(Plain-text document sources)
+ + +

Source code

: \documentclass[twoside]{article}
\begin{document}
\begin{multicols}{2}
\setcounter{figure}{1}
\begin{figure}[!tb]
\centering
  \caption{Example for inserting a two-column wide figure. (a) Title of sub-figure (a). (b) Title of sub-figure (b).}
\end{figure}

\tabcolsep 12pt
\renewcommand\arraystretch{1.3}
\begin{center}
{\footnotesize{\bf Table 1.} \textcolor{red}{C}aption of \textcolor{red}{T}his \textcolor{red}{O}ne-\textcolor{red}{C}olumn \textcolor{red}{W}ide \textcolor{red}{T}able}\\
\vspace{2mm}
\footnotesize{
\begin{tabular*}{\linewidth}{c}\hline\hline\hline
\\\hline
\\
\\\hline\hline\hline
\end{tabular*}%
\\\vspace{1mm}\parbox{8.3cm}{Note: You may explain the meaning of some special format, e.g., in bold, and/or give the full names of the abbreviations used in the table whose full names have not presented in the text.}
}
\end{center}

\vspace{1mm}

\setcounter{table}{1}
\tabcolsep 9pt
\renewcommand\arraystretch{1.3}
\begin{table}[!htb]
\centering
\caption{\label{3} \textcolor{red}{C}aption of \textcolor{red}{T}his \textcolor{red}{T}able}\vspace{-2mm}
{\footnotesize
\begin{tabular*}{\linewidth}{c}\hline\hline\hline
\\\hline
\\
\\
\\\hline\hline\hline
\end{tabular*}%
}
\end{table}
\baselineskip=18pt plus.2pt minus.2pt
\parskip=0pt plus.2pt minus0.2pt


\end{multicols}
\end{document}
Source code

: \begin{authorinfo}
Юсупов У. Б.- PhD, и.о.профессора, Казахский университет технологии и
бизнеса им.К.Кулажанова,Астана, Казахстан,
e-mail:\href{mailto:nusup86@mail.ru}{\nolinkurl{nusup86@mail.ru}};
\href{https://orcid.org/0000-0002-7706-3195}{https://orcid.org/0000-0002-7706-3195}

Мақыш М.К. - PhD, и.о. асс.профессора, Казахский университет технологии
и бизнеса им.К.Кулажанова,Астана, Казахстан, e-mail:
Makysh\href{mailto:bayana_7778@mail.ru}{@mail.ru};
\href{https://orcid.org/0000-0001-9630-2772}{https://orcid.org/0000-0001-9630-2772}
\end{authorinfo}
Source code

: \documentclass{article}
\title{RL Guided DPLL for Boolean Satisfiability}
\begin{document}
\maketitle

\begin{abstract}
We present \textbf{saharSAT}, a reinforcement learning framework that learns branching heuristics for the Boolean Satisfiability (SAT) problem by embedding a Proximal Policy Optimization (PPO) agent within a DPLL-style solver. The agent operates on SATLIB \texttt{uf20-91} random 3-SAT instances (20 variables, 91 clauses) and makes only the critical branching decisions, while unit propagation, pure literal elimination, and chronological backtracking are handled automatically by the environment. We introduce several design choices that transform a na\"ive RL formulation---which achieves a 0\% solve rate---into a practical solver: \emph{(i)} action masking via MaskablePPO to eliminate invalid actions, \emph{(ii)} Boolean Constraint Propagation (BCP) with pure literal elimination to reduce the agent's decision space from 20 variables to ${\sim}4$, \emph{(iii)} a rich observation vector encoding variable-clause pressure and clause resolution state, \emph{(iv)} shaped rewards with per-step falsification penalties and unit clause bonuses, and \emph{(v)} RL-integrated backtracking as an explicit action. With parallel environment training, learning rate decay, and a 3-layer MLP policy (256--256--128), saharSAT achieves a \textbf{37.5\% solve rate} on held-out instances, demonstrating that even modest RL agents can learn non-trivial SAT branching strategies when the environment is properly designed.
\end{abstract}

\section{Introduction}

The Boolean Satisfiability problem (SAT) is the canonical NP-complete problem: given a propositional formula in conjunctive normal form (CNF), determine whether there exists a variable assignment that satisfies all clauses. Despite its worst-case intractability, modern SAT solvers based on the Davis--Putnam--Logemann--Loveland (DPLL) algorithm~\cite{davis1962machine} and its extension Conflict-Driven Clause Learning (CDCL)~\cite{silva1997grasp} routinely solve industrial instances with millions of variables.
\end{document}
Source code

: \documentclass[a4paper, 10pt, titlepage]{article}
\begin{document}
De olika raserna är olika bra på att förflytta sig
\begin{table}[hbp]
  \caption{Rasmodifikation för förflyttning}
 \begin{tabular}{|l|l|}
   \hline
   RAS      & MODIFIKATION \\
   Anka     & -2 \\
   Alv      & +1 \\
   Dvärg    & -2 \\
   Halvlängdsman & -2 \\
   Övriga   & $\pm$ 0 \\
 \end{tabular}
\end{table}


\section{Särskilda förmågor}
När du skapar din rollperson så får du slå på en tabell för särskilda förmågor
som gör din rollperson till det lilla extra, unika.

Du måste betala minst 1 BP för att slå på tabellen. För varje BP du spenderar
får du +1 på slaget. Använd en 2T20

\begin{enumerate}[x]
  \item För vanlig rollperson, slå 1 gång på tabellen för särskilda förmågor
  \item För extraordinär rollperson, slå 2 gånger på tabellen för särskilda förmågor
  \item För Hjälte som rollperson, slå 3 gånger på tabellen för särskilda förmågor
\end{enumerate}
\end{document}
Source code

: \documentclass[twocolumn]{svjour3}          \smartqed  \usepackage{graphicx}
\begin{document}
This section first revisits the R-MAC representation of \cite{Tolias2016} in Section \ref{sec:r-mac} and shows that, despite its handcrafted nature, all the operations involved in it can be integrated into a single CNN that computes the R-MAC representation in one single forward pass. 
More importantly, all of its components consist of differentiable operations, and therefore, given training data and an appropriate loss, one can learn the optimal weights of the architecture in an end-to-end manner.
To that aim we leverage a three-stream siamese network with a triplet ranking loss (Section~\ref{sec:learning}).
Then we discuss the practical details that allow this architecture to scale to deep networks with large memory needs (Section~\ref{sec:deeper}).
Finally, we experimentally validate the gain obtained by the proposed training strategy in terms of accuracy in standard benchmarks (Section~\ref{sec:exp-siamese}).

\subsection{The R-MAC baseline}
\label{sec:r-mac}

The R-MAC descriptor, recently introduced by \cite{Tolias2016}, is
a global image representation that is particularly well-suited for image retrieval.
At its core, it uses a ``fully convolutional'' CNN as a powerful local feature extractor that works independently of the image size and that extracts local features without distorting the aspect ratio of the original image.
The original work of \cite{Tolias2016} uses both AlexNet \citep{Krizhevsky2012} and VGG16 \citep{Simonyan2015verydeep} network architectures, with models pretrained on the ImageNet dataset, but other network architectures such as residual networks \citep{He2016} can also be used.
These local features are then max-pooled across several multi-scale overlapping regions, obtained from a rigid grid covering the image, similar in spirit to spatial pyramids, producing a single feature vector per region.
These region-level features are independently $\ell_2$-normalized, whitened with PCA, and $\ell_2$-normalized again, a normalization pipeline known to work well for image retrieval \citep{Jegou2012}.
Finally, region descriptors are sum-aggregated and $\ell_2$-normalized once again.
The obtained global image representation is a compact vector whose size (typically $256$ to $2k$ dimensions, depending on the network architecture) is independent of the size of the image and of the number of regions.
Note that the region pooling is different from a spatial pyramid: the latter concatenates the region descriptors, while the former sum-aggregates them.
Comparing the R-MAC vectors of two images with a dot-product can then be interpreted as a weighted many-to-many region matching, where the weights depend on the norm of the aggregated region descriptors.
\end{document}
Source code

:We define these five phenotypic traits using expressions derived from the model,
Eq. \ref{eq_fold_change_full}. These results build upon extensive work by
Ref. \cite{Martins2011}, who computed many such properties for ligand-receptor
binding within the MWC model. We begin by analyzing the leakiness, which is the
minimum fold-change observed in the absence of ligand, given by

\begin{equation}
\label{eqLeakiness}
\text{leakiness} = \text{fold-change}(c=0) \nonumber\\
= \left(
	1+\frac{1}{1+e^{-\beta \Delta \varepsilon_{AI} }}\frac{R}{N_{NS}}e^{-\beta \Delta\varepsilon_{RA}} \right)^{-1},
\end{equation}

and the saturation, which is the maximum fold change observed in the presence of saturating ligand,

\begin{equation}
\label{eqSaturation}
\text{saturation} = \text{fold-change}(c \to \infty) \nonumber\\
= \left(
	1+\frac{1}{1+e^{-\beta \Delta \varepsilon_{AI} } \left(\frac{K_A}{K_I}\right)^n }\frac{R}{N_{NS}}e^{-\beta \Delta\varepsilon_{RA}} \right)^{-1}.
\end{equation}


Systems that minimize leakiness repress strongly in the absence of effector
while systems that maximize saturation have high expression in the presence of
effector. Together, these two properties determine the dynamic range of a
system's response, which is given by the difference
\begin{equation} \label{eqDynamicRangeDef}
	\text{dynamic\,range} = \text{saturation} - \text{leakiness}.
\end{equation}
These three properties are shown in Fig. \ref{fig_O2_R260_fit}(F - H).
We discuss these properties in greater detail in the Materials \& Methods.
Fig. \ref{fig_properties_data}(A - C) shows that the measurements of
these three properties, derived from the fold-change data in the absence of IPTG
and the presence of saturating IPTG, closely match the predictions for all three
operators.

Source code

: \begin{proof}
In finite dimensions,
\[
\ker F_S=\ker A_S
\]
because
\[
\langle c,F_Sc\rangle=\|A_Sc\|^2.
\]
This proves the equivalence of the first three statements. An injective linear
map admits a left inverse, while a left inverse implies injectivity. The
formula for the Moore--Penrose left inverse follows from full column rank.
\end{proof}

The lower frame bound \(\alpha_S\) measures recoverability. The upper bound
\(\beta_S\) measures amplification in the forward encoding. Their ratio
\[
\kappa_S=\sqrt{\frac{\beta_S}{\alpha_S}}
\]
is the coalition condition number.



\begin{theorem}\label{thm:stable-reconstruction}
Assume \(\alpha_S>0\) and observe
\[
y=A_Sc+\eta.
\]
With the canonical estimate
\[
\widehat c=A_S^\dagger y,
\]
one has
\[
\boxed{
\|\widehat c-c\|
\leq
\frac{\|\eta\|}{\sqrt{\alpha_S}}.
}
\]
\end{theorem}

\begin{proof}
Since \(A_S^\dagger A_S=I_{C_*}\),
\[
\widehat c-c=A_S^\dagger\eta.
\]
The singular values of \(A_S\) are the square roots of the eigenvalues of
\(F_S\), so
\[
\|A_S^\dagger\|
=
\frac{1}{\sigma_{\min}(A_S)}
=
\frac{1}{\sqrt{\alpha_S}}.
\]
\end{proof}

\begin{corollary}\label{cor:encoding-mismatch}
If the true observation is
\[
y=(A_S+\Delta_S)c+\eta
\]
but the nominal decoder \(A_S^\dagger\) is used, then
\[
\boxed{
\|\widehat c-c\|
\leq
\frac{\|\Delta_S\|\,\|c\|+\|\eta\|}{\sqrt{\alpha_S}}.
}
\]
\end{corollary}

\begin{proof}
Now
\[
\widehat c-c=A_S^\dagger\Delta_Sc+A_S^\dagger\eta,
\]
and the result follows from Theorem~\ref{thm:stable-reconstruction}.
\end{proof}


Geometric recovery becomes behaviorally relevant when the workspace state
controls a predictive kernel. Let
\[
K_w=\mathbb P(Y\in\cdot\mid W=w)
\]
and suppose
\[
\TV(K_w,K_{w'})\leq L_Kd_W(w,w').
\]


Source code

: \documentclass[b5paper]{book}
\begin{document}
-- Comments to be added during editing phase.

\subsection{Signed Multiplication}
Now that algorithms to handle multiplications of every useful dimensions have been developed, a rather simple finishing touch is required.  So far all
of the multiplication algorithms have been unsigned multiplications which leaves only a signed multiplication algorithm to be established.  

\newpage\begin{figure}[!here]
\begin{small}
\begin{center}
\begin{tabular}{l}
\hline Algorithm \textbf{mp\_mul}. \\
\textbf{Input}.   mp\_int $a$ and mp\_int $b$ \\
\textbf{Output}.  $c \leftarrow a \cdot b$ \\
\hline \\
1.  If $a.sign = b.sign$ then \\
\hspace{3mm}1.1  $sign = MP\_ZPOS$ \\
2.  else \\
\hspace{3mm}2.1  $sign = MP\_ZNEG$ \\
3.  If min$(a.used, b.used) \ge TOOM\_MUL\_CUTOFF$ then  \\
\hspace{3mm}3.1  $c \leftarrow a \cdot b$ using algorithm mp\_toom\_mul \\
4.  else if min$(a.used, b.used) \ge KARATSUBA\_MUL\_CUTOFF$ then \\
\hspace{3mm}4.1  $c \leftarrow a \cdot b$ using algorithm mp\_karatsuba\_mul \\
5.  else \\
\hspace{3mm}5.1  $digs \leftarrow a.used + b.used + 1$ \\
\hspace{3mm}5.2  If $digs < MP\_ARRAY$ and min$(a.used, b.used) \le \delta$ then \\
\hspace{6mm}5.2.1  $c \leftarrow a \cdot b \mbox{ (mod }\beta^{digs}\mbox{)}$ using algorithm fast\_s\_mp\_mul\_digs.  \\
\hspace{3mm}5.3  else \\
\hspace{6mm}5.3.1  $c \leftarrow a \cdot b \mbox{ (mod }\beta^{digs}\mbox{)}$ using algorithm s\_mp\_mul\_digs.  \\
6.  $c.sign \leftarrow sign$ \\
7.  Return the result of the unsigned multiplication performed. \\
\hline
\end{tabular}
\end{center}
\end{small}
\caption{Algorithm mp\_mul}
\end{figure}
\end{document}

+ + +

◆ Activity ◆
Report every line of the data above that contains the string "Казахский" by copying it in full.

◆ Exercise output ◆
Юсупов У. Б.- PhD, и.о.профессора, Казахский университет технологии и
Мақыш М.К. - PhD, и.о. асс.профессора, Казахский университет технологии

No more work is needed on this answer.